Following her struggles with her mental health and the death of her father, Jade said one of her Economics professors became one of the strongest sources of support for her.

“He was the only person who ever took me seriously,” Jade said. “I really was honestly off my rocker. I was traumatized. [My professor] was more helpful than anything else. He would change lecture topics for me if they covered hospitals — because we were learning about health systems and how they related to behavioral economics at the time.
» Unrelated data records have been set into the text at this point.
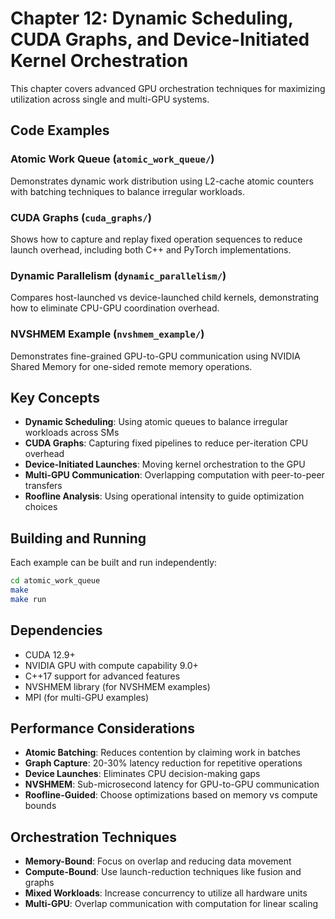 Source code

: # Chapter 12: Dynamic Scheduling, CUDA Graphs, and Device-Initiated Kernel Orchestration

This chapter covers advanced GPU orchestration techniques for maximizing utilization across single and multi-GPU systems.

## Code Examples

### Atomic Work Queue (`atomic_work_queue/`)
Demonstrates dynamic work distribution using L2-cache atomic counters with batching techniques to balance irregular workloads.

### CUDA Graphs (`cuda_graphs/`)
Shows how to capture and replay fixed operation sequences to reduce launch overhead, including both C++ and PyTorch implementations.

### Dynamic Parallelism (`dynamic_parallelism/`)
Compares host-launched vs device-launched child kernels, demonstrating how to eliminate CPU-GPU coordination overhead.

### NVSHMEM Example (`nvshmem_example/`)
Demonstrates fine-grained GPU-to-GPU communication using NVIDIA Shared Memory for one-sided remote memory operations.

## Key Concepts

- **Dynamic Scheduling**: Using atomic queues to balance irregular workloads across SMs
- **CUDA Graphs**: Capturing fixed pipelines to reduce per-iteration CPU overhead
- **Device-Initiated Launches**: Moving kernel orchestration to the GPU
- **Multi-GPU Communication**: Overlapping computation with peer-to-peer transfers
- **Roofline Analysis**: Using operational intensity to guide optimization choices

## Building and Running

Each example can be built and run independently:

```bash
cd atomic_work_queue
make
make run
```

## Dependencies

- CUDA 12.9+
- NVIDIA GPU with compute capability 9.0+
- C++17 support for advanced features
- NVSHMEM library (for NVSHMEM examples)
- MPI (for multi-GPU examples)

## Performance Considerations

- **Atomic Batching**: Reduces contention by claiming work in batches
- **Graph Capture**: 20-30% latency reduction for repetitive operations
- **Device Launches**: Eliminates CPU decision-making gaps
- **NVSHMEM**: Sub-microsecond latency for GPU-to-GPU communication
- **Roofline-Guided**: Choose optimizations based on memory vs compute bounds

## Orchestration Techniques

- **Memory-Bound**: Focus on overlap and reducing data movement
- **Compute-Bound**: Use launch-reduction techniques like fusion and graphs
- **Mixed Workloads**: Increase concurrency to utilize all hardware units
- **Multi-GPU**: Overlap communication with computation for linear scaling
He would rewrite the lecture for me [with a content warning] and say to me, ‘here are the notes, don’t come to class unless you want to.’” 

Another student said she was pleasantly surprised at the support she received from the Rice community with regards to her mental health.

“Coming from a family which doesn’t believe mental illness exists, it was shocking to me that my friends and professors not only noticed I was withdrawing from them, but actually encouraged me to seek help and offered to walk with me to the Wellbeing Center,” she said. 

Peer support systems

Several types of peer support systems exist on campus, including the Rice Health Advisors , a group of undergraduates who serve as peer wellness advisors, and the Peer Wellbeing Athletic Advisors program, which similarly provides a peer liaison system between athletic teams and wellbeing resources on campus. 

According to Ellery Parish and Lindsay Mathys, co-presidents of the PWAA program, student-athletes face unique challenges to seeking mental health care, including stigma in the athletic community and tight schedules that often conflict with the operating hours of the RCC. 

“Some coaches and teams encourage open dialogues and utilization of Rice’s services and support systems, while others don’t seem to prioritize mental health to the same degree,” Parish and Mathys wrote in a statement. “Additionally, within the athletic community mental health conditions can be stigmatized as a sign of weakness, and there’s often a misconception that [an] athlete’s mental health problems simply require one to ‘tough it out.’”

Jordan Graves, co-president of the Rice Alliance for Mental Health Awareness, said that although she herself has had both positive and negative experiences with her peers in regards to her mental health, she thinks that overall, Rice is fairly accepting. 

“There is still a negative stigma around mental health everywhere, but it’s important to also focus on the positive strides we’re making,” Graves, a Duncan College senior, wrote. “The fact that RAMHA exists on this campus and gets attendance at mental health awareness events is in itself an amazing feat — there are people here that care about mental health and want to help other students make sure they feel they are not alone.”